=== YOUR ASSIGNMENT ===
Pictures in the entries below are to be left out; otherwise, reproduce exactly the lines from the first through the line containing "是围绕单文件格式的理念构建的。对于 HPC 环境和".

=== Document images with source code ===
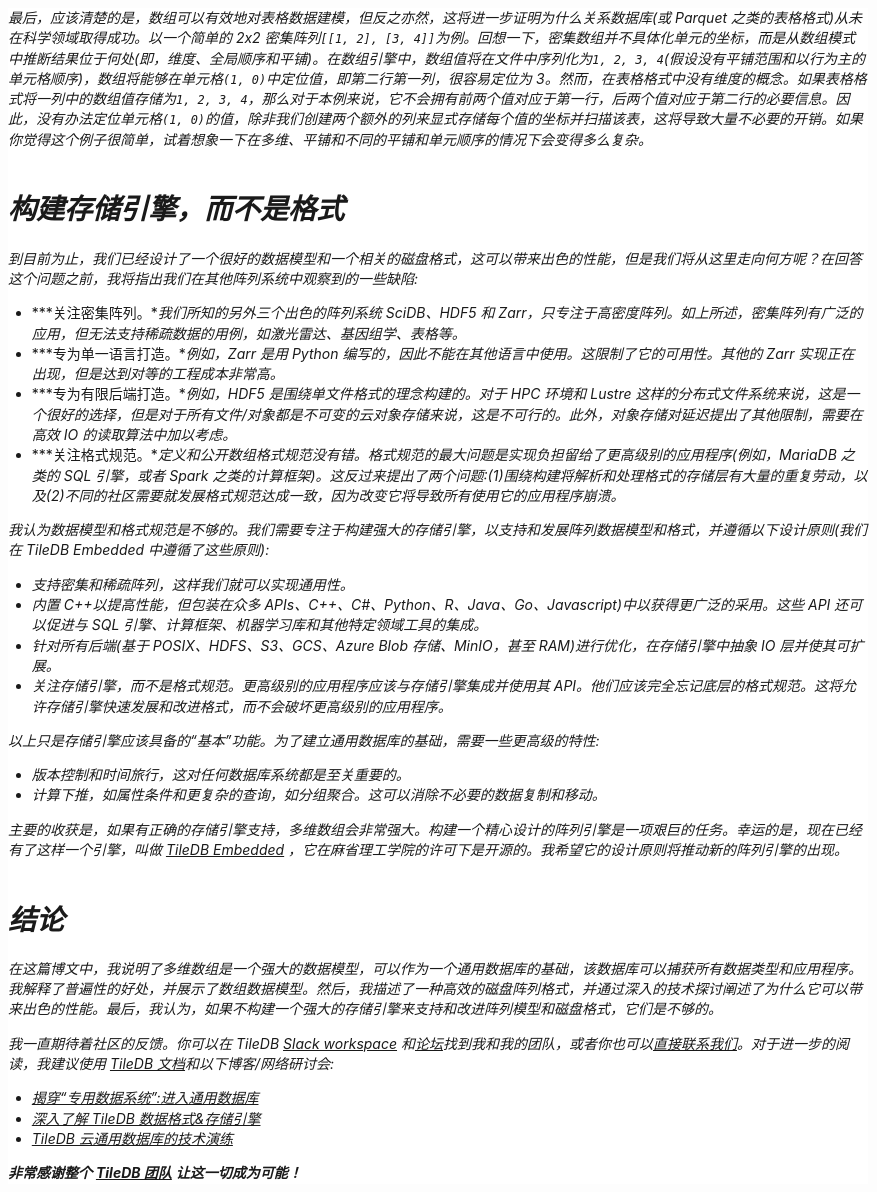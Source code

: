 *最后，应该清楚的是，数组可以有效地对表格数据建模，但反之亦然，这将进一步证明为什么关系数据库(或 Parquet 之类的表格格式)从未在科学领域取得成功。以一个简单的 2x2 密集阵列`[[1, 2], [3, 4]]`为例。回想一下，密集数组并不具体化单元的坐标，而是从数组模式中推断结果位于何处(即，维度、全局顺序和平铺)。在数组引擎中，数组值将在文件中序列化为`1, 2, 3, 4`(假设没有平铺范围和以行为主的单元格顺序)，数组将能够在单元格`(1, 0)`中定位值，即第二行第一列，很容易定位为 3。然而，在表格格式中没有维度的概念。如果表格格式将一列中的数组值存储为`1, 2, 3, 4`，那么对于本例来说，它不会拥有前两个值对应于第一行，后两个值对应于第二行的必要信息。因此，没有办法定位单元格`(1, 0)`的值，除非我们创建两个额外的列来显式存储每个值的坐标并扫描该表，这将导致大量不必要的开销。如果你觉得这个例子很简单，试着想象一下在多维、平铺和不同的平铺和单元顺序的情况下会变得多么复杂。*

# *构建存储引擎，而不是格式*

*到目前为止，我们已经设计了一个很好的数据模型和一个相关的磁盘格式，这可以带来出色的性能，但是我们将从这里走向何方呢？在回答这个问题之前，我将指出我们在其他阵列系统中观察到的一些缺陷:*

*   ***关注密集阵列。**我们所知的另外三个出色的阵列系统 SciDB、HDF5 和 Zarr，只专注于高密度阵列。如上所述，密集阵列有广泛的应用，但无法支持稀疏数据的用例，如激光雷达、基因组学、表格等。*
*   ***专为单一语言打造。**例如，Zarr 是用 Python 编写的，因此不能在其他语言中使用。这限制了它的可用性。其他的 Zarr 实现正在出现，但是达到对等的工程成本非常高。*
*   ***专为有限后端打造。**例如，HDF5 是围绕单文件格式的理念构建的。对于 HPC 环境和 Lustre 这样的分布式文件系统来说，这是一个很好的选择，但是对于所有文件/对象都是不可变的云对象存储来说，这是不可行的。此外，对象存储对延迟提出了其他限制，需要在高效 IO 的读取算法中加以考虑。*
*   ***关注格式规范。**定义和公开数组格式规范没有错。格式规范的最大问题是实现负担留给了更高级别的应用程序(例如，MariaDB 之类的 SQL 引擎，或者 Spark 之类的计算框架)。这反过来提出了两个问题:(1)围绕构建将解析和处理格式的存储层有大量的重复劳动，以及(2)不同的社区需要就发展格式规范达成一致，因为改变它将导致所有使用它的应用程序崩溃。*

*我认为数据模型和格式规范是不够的。我们需要专注于构建强大的存储引擎，以支持和发展阵列数据模型和格式，并遵循以下设计原则(我们在 TileDB Embedded 中遵循了这些原则):*

*   *支持密集和稀疏阵列，这样我们就可以实现通用性。*
*   *内置 C++以提高性能，但包装在众多 APIs、C++、C#、Python、R、Java、Go、Javascript)中以获得更广泛的采用。这些 API 还可以促进与 SQL 引擎、计算框架、机器学习库和其他特定领域工具的集成。*
*   *针对所有后端(基于 POSIX、HDFS、S3、GCS、Azure Blob 存储、MinIO，甚至 RAM)进行优化，在存储引擎中抽象 IO 层并使其可扩展。*
*   *关注存储引擎，而不是格式规范。更高级别的应用程序应该与存储引擎集成并使用其 API。他们应该完全忘记底层的格式规范。这将允许存储引擎快速发展和改进格式，而不会破坏更高级别的应用程序。*

*以上只是存储引擎应该具备的“基本”功能。为了建立通用数据库的基础，需要一些更高级的特性:*

*   *版本控制和时间旅行，这对任何数据库系统都是至关重要的。*
*   *计算下推，如属性条件和更复杂的查询，如分组聚合。这可以消除不必要的数据复制和移动。*

*主要的收获是，如果有正确的存储引擎支持，多维数组会非常强大。构建一个精心设计的阵列引擎是一项艰巨的任务。幸运的是，现在已经有了这样一个引擎，叫做 [TileDB Embedded](https://github.com/TileDB-Inc/TileDB) ，它在麻省理工学院的许可下是开源的。我希望它的设计原则将推动新的阵列引擎的出现。*

# *结论*

*在这篇博文中，我说明了多维数组是一个强大的数据模型，可以作为一个通用数据库的基础，该数据库可以捕获所有数据类型和应用程序。我解释了普遍性的好处，并展示了数组数据模型。然后，我描述了一种高效的磁盘阵列格式，并通过深入的技术探讨阐述了为什么它可以带来出色的性能。最后，我认为，如果不构建一个强大的存储引擎来支持和改进阵列模型和磁盘格式，它们是不够的。*

*我一直期待着社区的反馈。你可以在 TileDB [Slack workspace](https://join.slack.com/t/tiledb-community/shared_invite/zt-ndq1ipwl-QcithaWG6j1BImtuQGSpag) 和[论坛](https://forum.tiledb.com/)找到我和我的团队，或者你也可以[直接联系我们](https://tiledb.com/contact/)。对于进一步的阅读，我建议使用 [TileDB 文档](https://docs.tiledb.com/)和以下博客/网络研讨会:*

*   *[揭穿“专用数据系统”:进入通用数据库](https://tiledb.com/blog/debunking-purpose-built-data-systems-enter-the-universal-database-2021-08-04)*
*   *[深入了解 TileDB 数据格式&存储引擎](https://tiledb.com/blog/a-deep-dive-into-the-tiledb-data-format-storage-engine-2021-09-21)*
*   *[TileDB 云通用数据库的技术演练](https://tiledb.com/blog/debunking-purpose-built-data-systems-enter-the-universal-database-2021-08-04)*

***非常感谢整个** [**TileDB 团队**](https://tiledb.com/about/) **让这一切成为可能！***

=== THE COMPLETED TASK ===
Source code

: *最后，应该清楚的是，数组可以有效地对表格数据建模，但反之亦然，这将进一步证明为什么关系数据库(或 Parquet 之类的表格格式)从未在科学领域取得成功。以一个简单的 2x2 密集阵列`[[1, 2], [3, 4]]`为例。回想一下，密集数组并不具体化单元的坐标，而是从数组模式中推断结果位于何处(即，维度、全局顺序和平铺)。在数组引擎中，数组值将在文件中序列化为`1, 2, 3, 4`(假设没有平铺范围和以行为主的单元格顺序)，数组将能够在单元格`(1, 0)`中定位值，即第二行第一列，很容易定位为 3。然而，在表格格式中没有维度的概念。如果表格格式将一列中的数组值存储为`1, 2, 3, 4`，那么对于本例来说，它不会拥有前两个值对应于第一行，后两个值对应于第二行的必要信息。因此，没有办法定位单元格`(1, 0)`的值，除非我们创建两个额外的列来显式存储每个值的坐标并扫描该表，这将导致大量不必要的开销。如果你觉得这个例子很简单，试着想象一下在多维、平铺和不同的平铺和单元顺序的情况下会变得多么复杂。*

# *构建存储引擎，而不是格式*

*到目前为止，我们已经设计了一个很好的数据模型和一个相关的磁盘格式，这可以带来出色的性能，但是我们将从这里走向何方呢？在回答这个问题之前，我将指出我们在其他阵列系统中观察到的一些缺陷:*

*   ***关注密集阵列。**我们所知的另外三个出色的阵列系统 SciDB、HDF5 和 Zarr，只专注于高密度阵列。如上所述，密集阵列有广泛的应用，但无法支持稀疏数据的用例，如激光雷达、基因组学、表格等。*
*   ***专为单一语言打造。**例如，Zarr 是用 Python 编写的，因此不能在其他语言中使用。这限制了它的可用性。其他的 Zarr 实现正在出现，但是达到对等的工程成本非常高。*
*   ***专为有限后端打造。**例如，HDF5 是围绕单文件格式的理念构建的。对于 HPC 环境和 Lustre 这样的分布式文件系统来说，这是一个很好的选择，但是对于所有文件/对象都是不可变的云对象存储来说，这是不可行的。此外，对象存储对延迟提出了其他限制，需要在高效 IO 的读取算法中加以考虑。*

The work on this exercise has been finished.